Additionally, she has won the Primetime Emmy Award for Outstanding Lead Actress in a Comedy Series seven times; once for her role on The New Adventures of Old Christine (2006) and six consecutive wins for playing Selina Meyer on Veep (2012–17), as well as Outstanding Supporting Actress in a Comedy Series on one occasion for Seinfeld (1996). As of 2017, she holds the record for the most Primetime Emmy wins as an actor for the same role and is tied with Cloris Leachman for the most acting Primetime Emmy wins (with eight).

In 2018, she was the twentieth recipient of the Mark Twain Prize for American Humor.

Major associations

Primetime Emmy Awards
The Primetime Emmy Award is an American award bestowed by the Academy of Television Arts & Sciences in recognition of excellence in American primetime television programming. Louis-Dreyfus has received eleven awards from twenty six nominations.

Golden Globe Awards
The Golden Globe Awards are accolades bestowed by the 93 members of the Hollywood Foreign Press Association, recognizing excellence in film and television, both domestic and foreign. Louis-Dreyfus has received one award from nine nominations.

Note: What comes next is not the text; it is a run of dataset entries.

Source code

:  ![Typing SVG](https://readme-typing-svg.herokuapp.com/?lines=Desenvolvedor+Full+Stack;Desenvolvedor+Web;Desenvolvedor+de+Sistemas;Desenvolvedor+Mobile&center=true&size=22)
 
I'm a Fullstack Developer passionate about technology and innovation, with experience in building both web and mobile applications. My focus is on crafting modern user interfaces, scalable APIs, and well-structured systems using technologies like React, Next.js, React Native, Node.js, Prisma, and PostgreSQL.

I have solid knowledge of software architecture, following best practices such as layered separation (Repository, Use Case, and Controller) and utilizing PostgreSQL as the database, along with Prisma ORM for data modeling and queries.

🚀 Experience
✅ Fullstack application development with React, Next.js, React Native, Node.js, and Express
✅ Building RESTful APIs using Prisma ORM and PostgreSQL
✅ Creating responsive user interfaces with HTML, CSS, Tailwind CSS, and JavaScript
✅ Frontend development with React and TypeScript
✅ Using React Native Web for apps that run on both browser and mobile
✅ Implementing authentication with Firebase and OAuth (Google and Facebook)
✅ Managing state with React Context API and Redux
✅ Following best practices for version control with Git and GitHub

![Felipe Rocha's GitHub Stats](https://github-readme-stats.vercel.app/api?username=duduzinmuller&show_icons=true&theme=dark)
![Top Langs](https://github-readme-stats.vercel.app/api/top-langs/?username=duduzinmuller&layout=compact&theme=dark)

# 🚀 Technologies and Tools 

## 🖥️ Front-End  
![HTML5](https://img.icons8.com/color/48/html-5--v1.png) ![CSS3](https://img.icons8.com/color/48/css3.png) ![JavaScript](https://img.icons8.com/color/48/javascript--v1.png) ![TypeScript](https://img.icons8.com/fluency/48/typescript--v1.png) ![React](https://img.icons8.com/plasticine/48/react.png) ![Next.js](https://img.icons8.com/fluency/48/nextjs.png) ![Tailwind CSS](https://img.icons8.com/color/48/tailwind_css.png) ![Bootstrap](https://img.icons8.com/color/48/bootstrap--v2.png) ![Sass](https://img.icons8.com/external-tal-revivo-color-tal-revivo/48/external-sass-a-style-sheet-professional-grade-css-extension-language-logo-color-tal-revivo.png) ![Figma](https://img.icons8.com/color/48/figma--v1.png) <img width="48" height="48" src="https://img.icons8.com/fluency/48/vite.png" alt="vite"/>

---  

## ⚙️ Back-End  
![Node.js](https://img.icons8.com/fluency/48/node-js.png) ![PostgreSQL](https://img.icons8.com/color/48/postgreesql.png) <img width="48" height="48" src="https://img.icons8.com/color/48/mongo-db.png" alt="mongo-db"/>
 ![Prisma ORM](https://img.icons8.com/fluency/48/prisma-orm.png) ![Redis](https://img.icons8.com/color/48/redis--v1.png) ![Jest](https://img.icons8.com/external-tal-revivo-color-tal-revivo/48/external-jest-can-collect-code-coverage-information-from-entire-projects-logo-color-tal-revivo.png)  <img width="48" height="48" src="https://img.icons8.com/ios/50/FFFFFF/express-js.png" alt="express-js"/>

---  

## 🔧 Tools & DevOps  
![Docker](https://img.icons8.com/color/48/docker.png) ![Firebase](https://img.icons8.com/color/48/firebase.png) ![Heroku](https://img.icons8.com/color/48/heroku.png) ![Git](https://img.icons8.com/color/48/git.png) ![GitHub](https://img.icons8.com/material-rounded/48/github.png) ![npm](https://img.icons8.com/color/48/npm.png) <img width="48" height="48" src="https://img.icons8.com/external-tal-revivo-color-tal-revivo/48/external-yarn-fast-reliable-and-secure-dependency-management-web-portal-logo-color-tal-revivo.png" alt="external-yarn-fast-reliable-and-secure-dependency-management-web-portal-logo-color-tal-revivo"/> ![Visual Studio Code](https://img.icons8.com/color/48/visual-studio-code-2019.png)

Screen Actors Guild Awards
The Screen Actors Guild Award is an accolade given by the Screen Actors Guild‐American Federation of Television and Radio Artists (SAG-AFTRA) to recognize outstanding performances in film and primetime television. Louis-Dreyfus has received nine awards from twenty-one nominations.

Industry awards

American Comedy Awards
The American Comedy Awards are a group of awards presented annually in the United States recognizing performances and performers in the field of comedy, with an emphasis on television comedy and comedy films. Louis-Dreyfus has received five awards from ten nominations.

Critics' Choice Awards
The Critics' Choice Awards—both film and television—are accolades presented by the Broadcast Film Critics Association (BTJA) (US). Louis-Dreyfus has received two awards from six nominations.

People's Choice Awards
The People's Choice Awards is an American awards show, recognizing the people and the work of popular culture, voted on by the general public. Louis-Dreyfus has received six nominations.

Producers Guild of America Awards
The Producers Guild of America Award was originally established in 1990 by the Producers Guild of America as the Golden Laurel Awards, created by PGA Treasurer Joel Freeman with the support of Guild President Leonard Stern, in order to honor the visionaries who produce and execute motion picture and television product. Louis-Dreyfus has received four nominations.

Satellite Awards
The Satellite Awards are annual awards given by the International Press Academy that are commonly noted in entertainment industry journals and blogs. Louis-Dreyfus has received ten nominations.

Television Critics Association Awards
The TCA Awards are awards presented by the Television Critics Association in recognition of excellence in television. Louis-Dreyfus has received one award from seven nominations.